Se questo miracolo può essere interpretato nel senso che la fede della donna è così grande che le basta solo un contatto anche minimo, negli Atti degli apostoli abbiamo invece la chiara documentazione di un uso propriamente taumaturgico dell’oggetto. Leggiamo in At 19, 11-12: «Dio intanto operava prodigi non comuni per opera di Paolo, al punto che si mettevano sopra i malati fazzoletti o grembiuli che erano stati a contatto con lui e le malattie cessavano e gli spiriti cattivi fuggivano».
Dunque toccare una reliquia, pregare di fronte ad essa significa riaffermare la fede ed impegna alla imitazione del Figlio di Dio, incarnato, morto e risorto, del cui volto sono immagine luminosa i santi.
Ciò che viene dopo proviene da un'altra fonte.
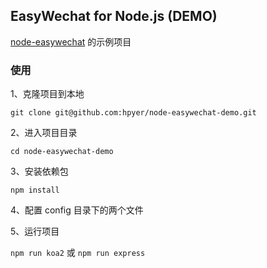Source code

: 
## EasyWechat for Node.js (DEMO)

[node-easywechat](https://github.com/hpyer/node-easywechat) 的示例项目


### 使用

1、克隆项目到本地

`git clone git@github.com:hpyer/node-easywechat-demo.git`

2、进入项目目录

`cd node-easywechat-demo`

3、安装依赖包

`npm install`

4、配置 config 目录下的两个文件

5、运行项目

`npm run koa2` 或 `npm run express`
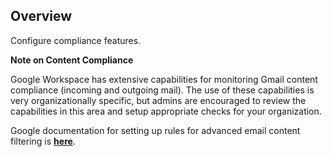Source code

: ## Overview

Configure compliance features.

**Note on Content Compliance**

Google Workspace has extensive capabilities for monitoring Gmail content compliance (incoming and outgoing mail). The use of these capabilities is very organizationally specific, but admins are encouraged to review the capabilities in this area and setup appropriate checks for your organization.

Google documentation for setting up rules for advanced email content filtering is **[here](https://apps.google.com/supportwidget/articlehome?article_url=https%3A%2F%2Fsupport.google.com%2Fa%2Fanswer%2F1346934&assistant_id=generic-unu&product_context=1346934&product_name=UnuFlow&trigger_context=a)**.
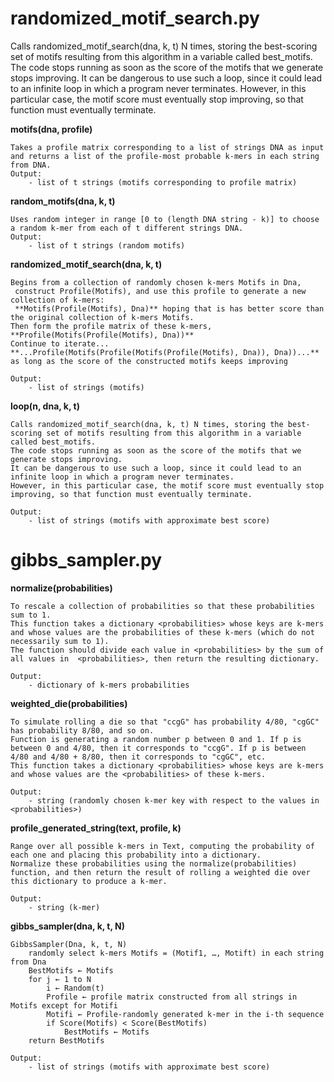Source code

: 

# randomized_motif_search.py

Calls randomized_motif_search(dna, k, t) N times, storing the best-scoring set of motifs resulting from this algorithm in a variable called best_motifs.
The code stops running as soon as the score of the motifs that we generate stops improving.
It can be dangerous to use such a loop, since it could lead to an infinite loop in which a program never terminates.
However, in this particular case, the motif score must eventually stop improving, so that function must eventually terminate.


**motifs(dna, profile)**

    Takes a profile matrix corresponding to a list of strings DNA as input and returns a list of the profile-most probable k-mers in each string from DNA.
    Output:
        - list of t strings (motifs corresponding to profile matrix)
    
**random_motifs(dna, k, t)**

    Uses random integer in range [0 to (length DNA string - k)] to choose a random k-mer from each of t different strings DNA.
    Output:
        - list of t strings (random motifs)

**randomized_motif_search(dna, k, t)**
    
    Begins from a collection of randomly chosen k-mers Motifs in Dna,
     construct Profile(Motifs), and use this profile to generate a new collection of k-mers: 
     **Motifs(Profile(Motifs), Dna)** hoping that is has better score than the original collection of k-mers Motifs.
    Then form the profile matrix of these k-mers, **Profile(Motifs(Profile(Motifs), Dna))**
    Continue to iterate... **...Profile(Motifs(Profile(Motifs(Profile(Motifs), Dna)), Dna))...** as long as the score of the constructed motifs keeps improving

    Output:
        - list of strings (motifs)
        
**loop(n, dna, k, t)**

    Calls randomized_motif_search(dna, k, t) N times, storing the best-scoring set of motifs resulting from this algorithm in a variable called best_motifs.
    The code stops running as soon as the score of the motifs that we generate stops improving.
    It can be dangerous to use such a loop, since it could lead to an infinite loop in which a program never terminates.
    However, in this particular case, the motif score must eventually stop improving, so that function must eventually terminate.
    
    Output:
        - list of strings (motifs with approximate best score)


# gibbs_sampler.py

**normalize(probabilities)**

    To rescale a collection of probabilities so that these probabilities sum to 1.
    This function takes a dictionary <probabilities> whose keys are k-mers and whose values are the probabilities of these k-mers (which do not necessarily sum to 1).
    The function should divide each value in <probabilities> by the sum of all values in  <probabilities>, then return the resulting dictionary.
    
    Output:
        - dictionary of k-mers probabilities
    
**weighted_die(probabilities)**

    To simulate rolling a die so that "ccgG" has probability 4/80, "cgGC" has probability 8/80, and so on.
    Function is generating a random number p between 0 and 1. If p is between 0 and 4/80, then it corresponds to "ccgG". If p is between 4/80 and 4/80 + 8/80, then it corresponds to "cgGC", etc.
    This function takes a dictionary <probabilities> whose keys are k-mers and whose values are the <probabilities> of these k-mers.
    
    Output:
        - string (randomly chosen k-mer key with respect to the values in <probabilities>)

**profile_generated_string(text, profile, k)**

    Range over all possible k-mers in Text, computing the probability of each one and placing this probability into a dictionary.
    Normalize these probabilities using the normalize(probabilities) function, and then return the result of rolling a weighted die over this dictionary to produce a k-mer.
    
    Output:
        - string (k-mer)
    
**gibbs_sampler(dna, k, t, N)**

    GibbsSampler(Dna, k, t, N)
        randomly select k-mers Motifs = (Motif1, …, Motift) in each string from Dna
        BestMotifs ← Motifs
        for j ← 1 to N
            i ← Random(t)
            Profile ← profile matrix constructed from all strings in Motifs except for Motifi
            Motifi ← Profile-randomly generated k-mer in the i-th sequence
            if Score(Motifs) < Score(BestMotifs)
                BestMotifs ← Motifs
        return BestMotifs
    
    Output:
        - list of strings (motifs with approximate best score)

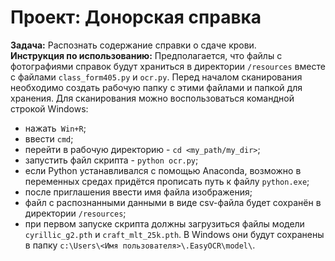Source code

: # Проект: Донорская справка
__Задача:__ Распознать содержание справки о сдаче крови.  
__Инструкция по использованию:__ Предполагается, что файлы с фотографиями справок будут храниться в директории `/resources` вместе с файлами `class_form405.py` и `ocr.py`. Перед началом сканирования необходимо создать рабочую папку с этими файлами и папкой для хранения. Для сканирования можно воспользоваться командной строкой Windows:
* нажать` Win+R`;
* ввести `cmd`;
* перейти в рабочую директорию - `сd <my_path/my_dir>`;
* запустить файл скрипта - `python ocr.py`;
* если Python устанавливался с помощью Anaconda, возможно в переменных средах придётся прописать путь к файлу `python.exe`;
* после приглашения ввести имя файла изображения;
* файл с распознанными данными в виде csv-файла будет сохранён в директории `/resources`;
* при первом запуске скрипта должны загрузиться файлы модели `cyrillic_g2.pth` и `craft_mlt_25k.pth`. В Windows они будут сохранены в папку `c:\Users\<Имя пользователя>\.EasyOCR\model\`. 


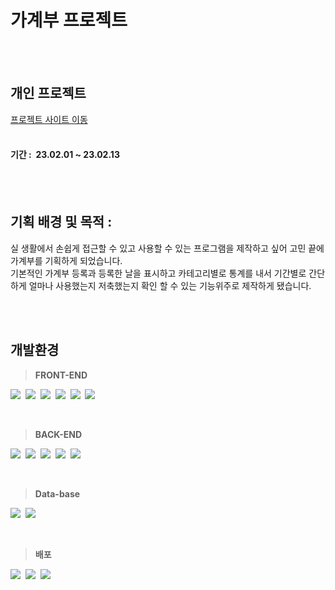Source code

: # 가계부 프로젝트<br />
<br /><br />
## 개인 프로젝트<br />
[프로젝트 사이트 이동](http://43.201.97.168/)
<br /><br />
#### 기간 :&nbsp; 23.02.01 ~ 23.02.13
<br /><br />

## 기획 배경 및 목적 :<br />
실 생활에서 손쉽게 접근할 수 있고 사용할 수 있는 프로그램을 제작하고 싶어 고민 끝에 가계부를 기획하게 되었습니다.<br />
기본적인 가계부 등록과 등록한 날을 표시하고 카테고리별로 통계를 내서 기간별로 간단하게 얼마나 사용했는지 저축했는지 확인 할 수 있는 기능위주로 제작하게 됐습니다.

<br /><br />

## 개발환경<br />

><b>FRONT-END</b><br />

<img src="https://img.shields.io/badge/HTML5-E34F26?style=for-the-badge&logo=HTML5&logoColor=white">&nbsp;
<img src="https://img.shields.io/badge/css3-1572B6?style=for-the-badge&logo=css3&logoColor=white">&nbsp;
<img src="https://img.shields.io/badge/JavaScript-F7DF1E?style=for-the-badge&logo=javascript&logoColor=white">&nbsp;
<img src="https://img.shields.io/badge/jquery-0769AD?style=for-the-badge&logo=jquery&logoColor=white">&nbsp;
<img src="https://img.shields.io/badge/Bootstrap-7952B3?style=for-the-badge&logo=Bootstrap&logoColor=white">&nbsp;
<img src="https://img.shields.io/badge/Thymeleaf-005F0F?style=for-the-badge&logo=Thymeleaf&logoColor=white">&nbsp;

<br />

><b>BACK-END</b><br />

<img src="https://img.shields.io/badge/Spring-6DB33F?style=for-the-badge&logo=Spring&logoColor=white">&nbsp;
<img src="https://img.shields.io/badge/Spring Boot-6DB33F?style=for-the-badge&logo=Spring Boot&logoColor=white">&nbsp;
<img src="https://img.shields.io/badge/Spring Security-6DB33F?style=for-the-badge&logo=Spring Security&logoColor=white">&nbsp;
<img src="https://img.shields.io/badge/JPA-6DB33F?style=for-the-badge&logo=JPA&logoColor=white">&nbsp;
<img src="https://img.shields.io/badge/JAVA-E34F26?style=for-the-badge&logo=JAVA&logoColor=white">&nbsp;

<br />

><b>Data-base</b><br />

<img src="https://img.shields.io/badge/MySQL-4479A1?style=for-the-badge&logo=MySQL&logoColor=white">&nbsp;
<img src="https://img.shields.io/badge/querydsl-4479A1?style=for-the-badge&logo=querydsl&logoColor=white">&nbsp;

<br />

><b>배포</b><br />

<img src="https://img.shields.io/badge/Slack-4A154B?style=for-the-badge&logo=Slack&logoColor=white">&nbsp;
<img src="https://img.shields.io/badge/GitHub-181717?style=for-the-badge&logo=GitHub&logoColor=white">&nbsp;
<img src="https://img.shields.io/badge/Amazon AWS-232F3E?style=for-the-badge&logo=Amazon AWS&logoColor=white">&nbsp;

<br /><br />
<br /><br />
Ora, da qui ne deriva un’equazione molto semplice: toccare è comunicare. Talmente semplice che nel nostro linguaggio comune quando intendiamo esprimere la certezza di quel che viviamo spesso diciamo: «vorrei toccare con mano». Mi sembra, quindi, particolarmente importante vivere il rapporto con la “reliquia” tenendo conto della dimensione “comunicativa” del toccare. Questo aiuta a sviluppare la consapevolezza di ciò che avviene nel nostro mondo interiore quando tocchiamo le cose o quando tocchiamo anche l’altro. Scegliere di toccare l’altro, attraverso un abbraccio, una stretta di mano, una carezza, è come scegliere di tuffarsi da un trampolino. Non sappiamo cosa succederà nell’altro nel momento in cui lo toccheremo, ma possiamo prendere consapevolezza di cosa avviene nel nostro mondo interiore quando stiamo per toccarlo, in particolare se ci stiamo muovendo per andare via da una sensazione spiacevole interna o se stiamo toccando l’altro per andare verso di lui. Prendere consapevolezza del perché ci stiamo per tuffare è un passo importante per la costruzione della relazione e dello scambio empatico di vissuti ed informazioni.
Questa dinamica comunicativa va ricostruita anche in relazione alla reliquia. Peraltro essa può rendere particolarmente vicina questa “pietà popolare” al mondo giovanile, particolarmente allenato al “touch”. Si tratta di riportare questa dimensione ad un livello alto. C’è un touch-tatto che è lo sfiorare continuo, a volte compulsivo di uno smartphone, che fa entrare in relazione con una dimensione allargata di amici, o isolare dal mondo che non si vuole vedere; che permette una comunicazione multitasking con singoli e intere comunità di amici noti e meno noti, vicini e lontani; che riduce le distanze e favorisce una proliferazione istantanea di informazioni e contenuti leciti o illeciti, utili o futili, che invia uno smile sorridente, e fa bene, o un video violento, e distrugge. E c’è un touch-contatto che dice relazione, incontro, comunicazione verbale e non verbale, empatia dell’anima, vicinanza fisica.
Una sana e naturale catechesi sulle reliquie favorisce il recupero di questa dimensione del con-tatto che ci aiuta a comunicare senza la polivalenza linguistica: il corpo diventa la tela su cui appaiono le parole giuste. Si tratta di provare, almeno qualche volta, a pensare di meno e a sentire di più.